- [Material for the task]
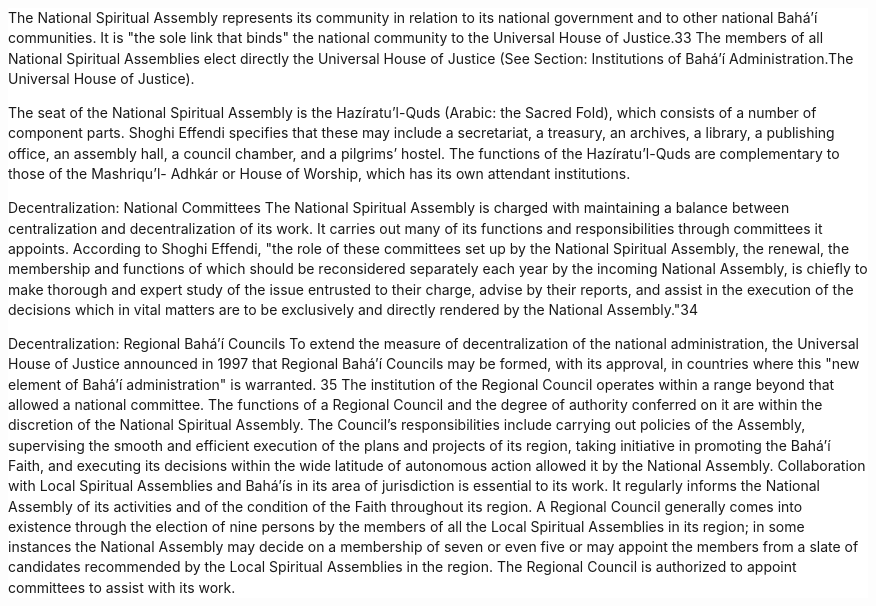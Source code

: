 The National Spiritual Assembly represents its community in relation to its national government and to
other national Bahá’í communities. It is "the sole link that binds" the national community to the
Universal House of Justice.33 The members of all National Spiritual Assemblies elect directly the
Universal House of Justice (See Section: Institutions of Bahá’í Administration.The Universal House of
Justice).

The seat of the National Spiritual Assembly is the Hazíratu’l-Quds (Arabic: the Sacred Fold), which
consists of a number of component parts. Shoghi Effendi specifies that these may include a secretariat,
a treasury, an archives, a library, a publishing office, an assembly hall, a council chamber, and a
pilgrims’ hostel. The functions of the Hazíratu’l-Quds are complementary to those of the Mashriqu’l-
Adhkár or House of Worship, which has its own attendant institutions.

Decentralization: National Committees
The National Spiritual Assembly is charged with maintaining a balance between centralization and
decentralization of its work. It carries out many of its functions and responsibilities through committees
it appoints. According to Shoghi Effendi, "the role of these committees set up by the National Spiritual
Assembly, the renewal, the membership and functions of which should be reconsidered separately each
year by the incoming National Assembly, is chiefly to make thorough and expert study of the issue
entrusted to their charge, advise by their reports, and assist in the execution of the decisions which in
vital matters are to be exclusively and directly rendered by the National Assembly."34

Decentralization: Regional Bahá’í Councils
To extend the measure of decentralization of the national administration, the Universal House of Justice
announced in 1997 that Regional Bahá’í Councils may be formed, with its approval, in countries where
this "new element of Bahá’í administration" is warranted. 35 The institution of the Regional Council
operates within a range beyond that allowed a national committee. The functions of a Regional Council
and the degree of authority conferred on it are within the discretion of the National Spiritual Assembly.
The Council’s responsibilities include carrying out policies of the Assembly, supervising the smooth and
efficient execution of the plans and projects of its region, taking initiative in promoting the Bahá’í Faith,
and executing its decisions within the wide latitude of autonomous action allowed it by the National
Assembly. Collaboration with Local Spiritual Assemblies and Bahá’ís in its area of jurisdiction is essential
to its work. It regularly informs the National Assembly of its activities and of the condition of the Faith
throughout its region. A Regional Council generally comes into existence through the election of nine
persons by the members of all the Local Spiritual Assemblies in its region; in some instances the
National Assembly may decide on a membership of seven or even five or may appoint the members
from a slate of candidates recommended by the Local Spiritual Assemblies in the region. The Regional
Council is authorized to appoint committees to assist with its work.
---
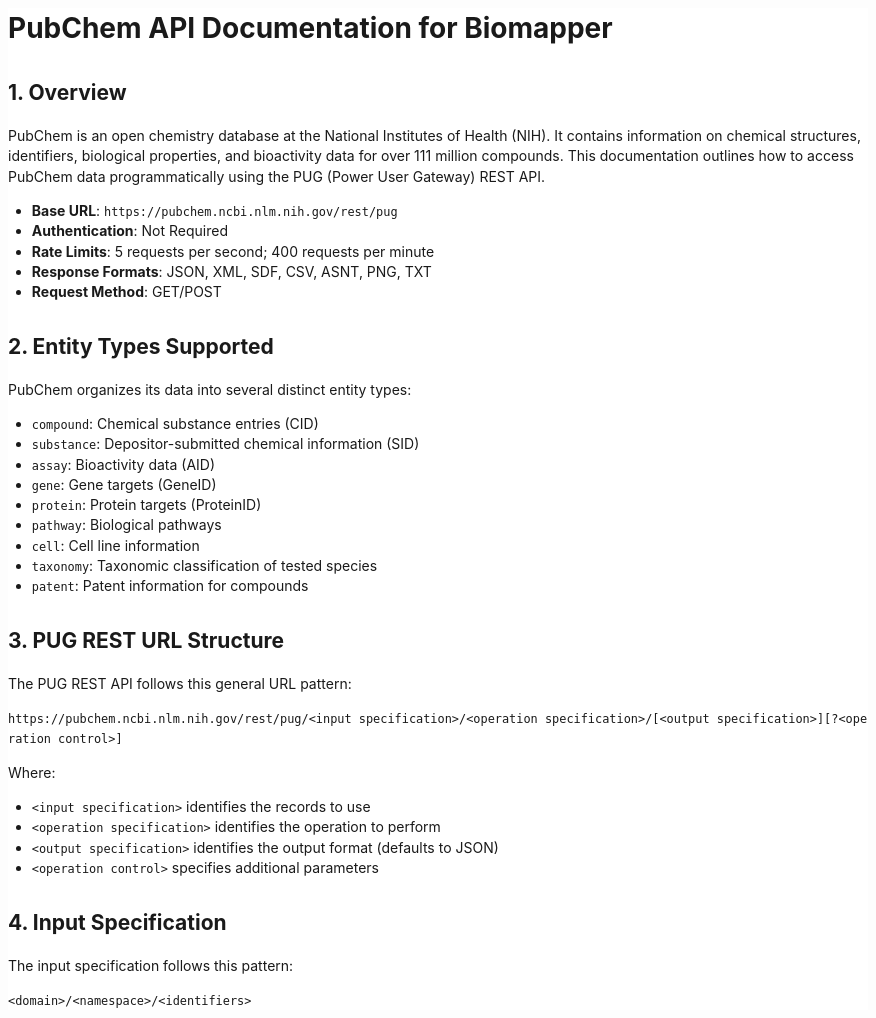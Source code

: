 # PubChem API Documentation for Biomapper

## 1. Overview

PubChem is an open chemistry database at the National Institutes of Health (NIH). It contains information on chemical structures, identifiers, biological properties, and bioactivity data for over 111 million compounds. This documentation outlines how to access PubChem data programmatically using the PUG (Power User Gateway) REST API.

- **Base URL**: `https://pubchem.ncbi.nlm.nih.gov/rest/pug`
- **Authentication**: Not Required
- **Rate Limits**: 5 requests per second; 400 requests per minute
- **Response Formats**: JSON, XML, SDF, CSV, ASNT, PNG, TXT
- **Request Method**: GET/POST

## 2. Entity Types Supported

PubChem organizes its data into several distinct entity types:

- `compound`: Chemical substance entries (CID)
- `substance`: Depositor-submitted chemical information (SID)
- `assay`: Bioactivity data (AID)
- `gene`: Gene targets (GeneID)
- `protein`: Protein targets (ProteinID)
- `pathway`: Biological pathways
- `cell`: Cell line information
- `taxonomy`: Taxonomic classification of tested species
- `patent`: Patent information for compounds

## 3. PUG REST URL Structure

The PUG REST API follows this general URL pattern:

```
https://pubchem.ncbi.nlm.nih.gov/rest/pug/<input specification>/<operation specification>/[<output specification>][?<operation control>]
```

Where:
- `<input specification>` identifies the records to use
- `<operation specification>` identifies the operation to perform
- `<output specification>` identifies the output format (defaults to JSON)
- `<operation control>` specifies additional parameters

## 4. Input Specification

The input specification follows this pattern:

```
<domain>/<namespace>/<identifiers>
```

- [What is needed] Once the line with "PubChem is an" is found in the records above, print exactly that line and every line after it through the line with "Protein targets (ProteinID)".

- [Response for this exercise]
PubChem is an open chemistry database at the National Institutes of Health (NIH). It contains information on chemical structures, identifiers, biological properties, and bioactivity data for over 111 million compounds. This documentation outlines how to access PubChem data programmatically using the PUG (Power User Gateway) REST API.

- **Base URL**: `https://pubchem.ncbi.nlm.nih.gov/rest/pug`
- **Authentication**: Not Required
- **Rate Limits**: 5 requests per second; 400 requests per minute
- **Response Formats**: JSON, XML, SDF, CSV, ASNT, PNG, TXT
- **Request Method**: GET/POST

## 2. Entity Types Supported

PubChem organizes its data into several distinct entity types:

- `compound`: Chemical substance entries (CID)
- `substance`: Depositor-submitted chemical information (SID)
- `assay`: Bioactivity data (AID)
- `gene`: Gene targets (GeneID)
- `protein`: Protein targets (ProteinID)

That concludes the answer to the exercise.